It was the G20 Leaders’ summit that we met. Pete specializes in working with governments and event organisers to start the logistics and security planning for major events.
It’s an absolute honour to chat with Pete today.
Pete, an incredible experience that you have, let us explore further why event security important to you?
Pete: Thanks Lauren, it’s a pleasure to be here. Event security is important because every event organizer wants to ensure that their event is safe, secure and has also enjoyable experience and obviously the safe and secure part of it is only going to come about from our investment in the planning for security and in the delivery of security.
Can you explain further about what you do, what your background is and what you are doing now?
Pete: Yes, thanks again for the introductions. I have a background as you’ve said in defence and part of that is I guess a natural sort of link towards security and logistics, for security in transport security for people and security for facilities. So I have taken that knowledge and moved into the events world and used the understanding of how you need to operate in a secure environment without impinging on what you need to do. So, that’s the background I’ll bring to the events world and I have found that all that knowledge certainly works for the events that we are involved in.
This leads us into the G20 leaders’ summit, hosting 20 plus of the world leaders in Australia, what were your key takeaways?
Pete: First and foremost, I think it was an incredible experience, I must admit like many of us I had that moment of wow the world’s top 20 leaders are here and let’s hope we get it right. I think the key take-aways out of that for me was that it only succeeded because of;
- good planning
- good people
- and a little bit of good luck, to make it happen.

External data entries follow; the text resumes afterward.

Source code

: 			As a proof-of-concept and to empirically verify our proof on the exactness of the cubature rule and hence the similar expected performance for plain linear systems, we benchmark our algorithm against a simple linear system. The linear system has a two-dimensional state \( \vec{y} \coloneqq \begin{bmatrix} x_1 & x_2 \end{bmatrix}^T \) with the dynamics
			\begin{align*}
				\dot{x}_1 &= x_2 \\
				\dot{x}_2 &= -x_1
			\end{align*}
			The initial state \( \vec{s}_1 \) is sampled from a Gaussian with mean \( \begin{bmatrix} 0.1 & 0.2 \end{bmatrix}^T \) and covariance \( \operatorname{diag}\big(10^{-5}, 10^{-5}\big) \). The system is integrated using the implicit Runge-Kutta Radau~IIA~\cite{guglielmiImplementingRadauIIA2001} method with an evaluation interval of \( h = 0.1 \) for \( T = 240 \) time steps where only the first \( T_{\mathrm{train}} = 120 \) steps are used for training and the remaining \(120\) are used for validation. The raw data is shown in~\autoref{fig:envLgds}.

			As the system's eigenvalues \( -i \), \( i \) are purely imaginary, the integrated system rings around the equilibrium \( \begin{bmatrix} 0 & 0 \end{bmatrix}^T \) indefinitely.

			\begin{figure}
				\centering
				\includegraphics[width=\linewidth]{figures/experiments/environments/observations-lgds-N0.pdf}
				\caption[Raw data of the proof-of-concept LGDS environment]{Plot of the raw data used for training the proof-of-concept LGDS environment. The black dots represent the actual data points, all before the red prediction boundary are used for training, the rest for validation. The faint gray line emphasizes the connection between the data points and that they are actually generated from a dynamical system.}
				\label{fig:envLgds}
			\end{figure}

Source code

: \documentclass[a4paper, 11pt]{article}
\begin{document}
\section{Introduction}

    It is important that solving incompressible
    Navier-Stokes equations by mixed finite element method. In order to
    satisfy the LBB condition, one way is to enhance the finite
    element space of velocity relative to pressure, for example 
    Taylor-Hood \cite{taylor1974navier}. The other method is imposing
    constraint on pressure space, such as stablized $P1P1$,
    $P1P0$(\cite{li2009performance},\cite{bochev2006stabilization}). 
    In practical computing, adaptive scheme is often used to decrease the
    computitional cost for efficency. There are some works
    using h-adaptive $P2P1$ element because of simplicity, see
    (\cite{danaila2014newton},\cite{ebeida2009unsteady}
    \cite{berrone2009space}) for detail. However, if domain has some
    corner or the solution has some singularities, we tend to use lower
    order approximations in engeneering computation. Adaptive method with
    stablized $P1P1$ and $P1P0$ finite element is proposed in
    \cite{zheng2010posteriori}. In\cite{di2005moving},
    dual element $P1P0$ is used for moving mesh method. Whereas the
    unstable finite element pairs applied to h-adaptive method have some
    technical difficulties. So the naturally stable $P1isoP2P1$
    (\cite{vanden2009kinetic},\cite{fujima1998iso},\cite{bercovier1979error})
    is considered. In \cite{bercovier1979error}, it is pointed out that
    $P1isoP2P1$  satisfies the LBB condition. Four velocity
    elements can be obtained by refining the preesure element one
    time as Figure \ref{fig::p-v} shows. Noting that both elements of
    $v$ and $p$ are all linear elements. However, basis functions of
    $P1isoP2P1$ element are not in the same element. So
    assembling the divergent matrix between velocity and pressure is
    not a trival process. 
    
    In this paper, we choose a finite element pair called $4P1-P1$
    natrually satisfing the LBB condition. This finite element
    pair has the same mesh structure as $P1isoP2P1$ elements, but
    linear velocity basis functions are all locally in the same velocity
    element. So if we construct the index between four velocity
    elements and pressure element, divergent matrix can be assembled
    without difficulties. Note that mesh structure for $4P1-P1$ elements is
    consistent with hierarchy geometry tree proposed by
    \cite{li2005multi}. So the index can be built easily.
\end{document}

So, they are the sort of take-aways and I think that pretty well is true of any event, I mean a massive event for Australia, but for any event, I think they are sort of the three good things to live by.
Excellent, thank you for that insight. What would you say are the common misconceptions in the event industry? If you could list three, what would they be?
Pete: I think first and foremost, there is still a tendency that security is someone else’s problem. it’s the problem of the police or its the problem of other security agencies and that I as an event organizer don’t have to worry about it. Probably the other one is, not learning from the lessons; good or bad from other events, and the third one is that, there is a level of complacencies that there is no threat to my event, they are the common things I hear and see and I think that is probably replicated around the world, from talking to other colleagues in similar positions to what we do.
Thanks Pete, that is a really interesting insight.
(Inaudible 04:27) In Australia as you are aware, we have the National Terrorism Threat Advisory System. Australia is currently listed as PROBABLE… Can you explain what does it mean, and who decides this?
Pete: Yes thanks. Probable means that there is an intent and capability by people to do harm in Australia. Those ratings and those assessments are made by the national security agency, so agencies like the Australian Security Intelligence Organization, Australian Federal Police and other law enforcement agencies and what that really means for event organizers is that there is a possibility that a threat will occur at any place, at any time, so that’s what probable means. It’s not specific to any location or it’s not specific to any type of event, it’s generally to anything that, you know, occurs across Australia.
It’s not specific to any location or it’s not specific to any type of event, it’s generally to anything that, you know, occurs across Australia.
Thank you Pete, that’s really informative.
As you just stated the PROBABLE is not particular to one event or location, so what advice would you give to event organisers across Australia?
Pete: I think first and foremost is recognize that there is a range of threats that apply to any event and they could from a violent attack, through to a hostile vehicle through to theft. What does change for each event is the likelihood and that’s key. To my earlier point about event organisers should take and should be involved in assessing the security threat for their event as early as possible and that once you do that, you get a very good appreciation of what might go wrong and plan accordingly.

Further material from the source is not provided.